• Directions:
In the listing below, how many lines hold "frac"? Give the number only.

• Dataset records:
=== Begin Enclosure ===
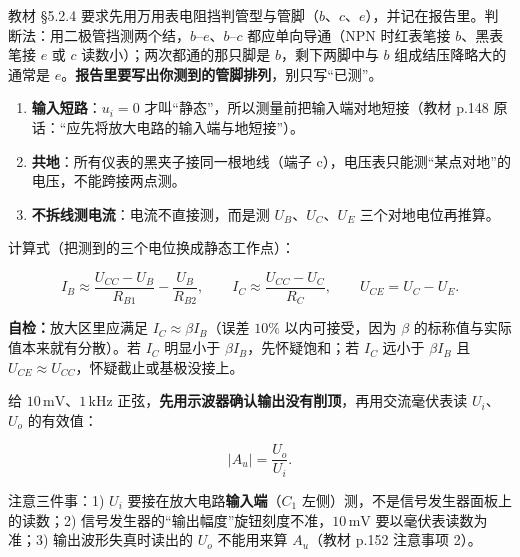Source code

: \documentclass[11pt]{ctexart}
\let\orighdr\hdr
\renewcommand{\hdr}[2]{\needspace{12\baselineskip}\orighdr{#1}{#2}}
\let\origsubhdr\subhdr
\renewcommand{\subhdr}[1]{\needspace{3\baselineskip}\origsubhdr{#1}}
\begin{document}


教材 §5.2.4 要求先用万用表电阻挡判管型与管脚（$b$、$c$、$e$），并记在报告里。判断法：用二极管挡测两个结，$b$--$e$、$b$--$c$ 都应单向导通（NPN 时红表笔接 $b$、黑表笔接 $e$ 或 $c$ 读数小）；两次都通的那只脚是 $b$，剩下两脚中与 $b$ 组成结压降略大的通常是 $e$。\textbf{报告里要写出你测到的管脚排列}，别只写“已测”。


\begin{enumerate}
\item \textbf{输入短路}：$u_i=0$ 才叫“静态”，所以测量前把输入端对地短接（教材 p.148 原话：“应先将放大电路的输入端与地短接”）。
\item \textbf{共地}：所有仪表的黑夹子接同一根地线（端子 c），电压表只能测“某点对地”的电压，不能跨接两点测。
\item \textbf{不拆线测电流}：电流不直接测，而是测 $U_B$、$U_C$、$U_E$ 三个对地电位再推算。
\end{enumerate}

计算式（把测到的三个电位换成静态工作点）：

\[
I_B\approx\frac{U_{CC}-U_B}{R_{B1}}-\frac{U_B}{R_{B2}},\qquad
I_C\approx\frac{U_{CC}-U_C}{R_C},\qquad
U_{CE}=U_C-U_E .
\]


\textbf{自检：}放大区里应满足 $I_C\approx\beta I_B$（误差 $10\%$ 以内可接受，因为 $\beta$ 的标称值与实际值本来就有分散）。若 $I_C$ 明显小于 $\beta I_B$，先怀疑饱和；若 $I_C$ 远小于 $\beta I_B$ 且 $U_{CE}\approx U_{CC}$，怀疑截止或基极没接上。


给 $10\,\mathrm{mV}$、$1\,\mathrm{kHz}$ 正弦，\textbf{先用示波器确认输出没有削顶}，再用交流毫伏表读 $U_i$、$U_o$ 的有效值：

\[
|A_u|=\frac{U_o}{U_i}.
\]

注意三件事：1)  $U_i$ 要接在放大电路\textbf{输入端}（$C_1$ 左侧）测，不是信号发生器面板上的读数；2)  信号发生器的“输出幅度”旋钮刻度不准，$10\,\mathrm{mV}$ 要以毫伏表读数为准；3)  输出波形失真时读出的 $U_o$ 不能用来算 $A_u$（教材 p.152 注意事项 2）。
\end{document}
=== End Enclosure ===
• Answer to the exercise:
3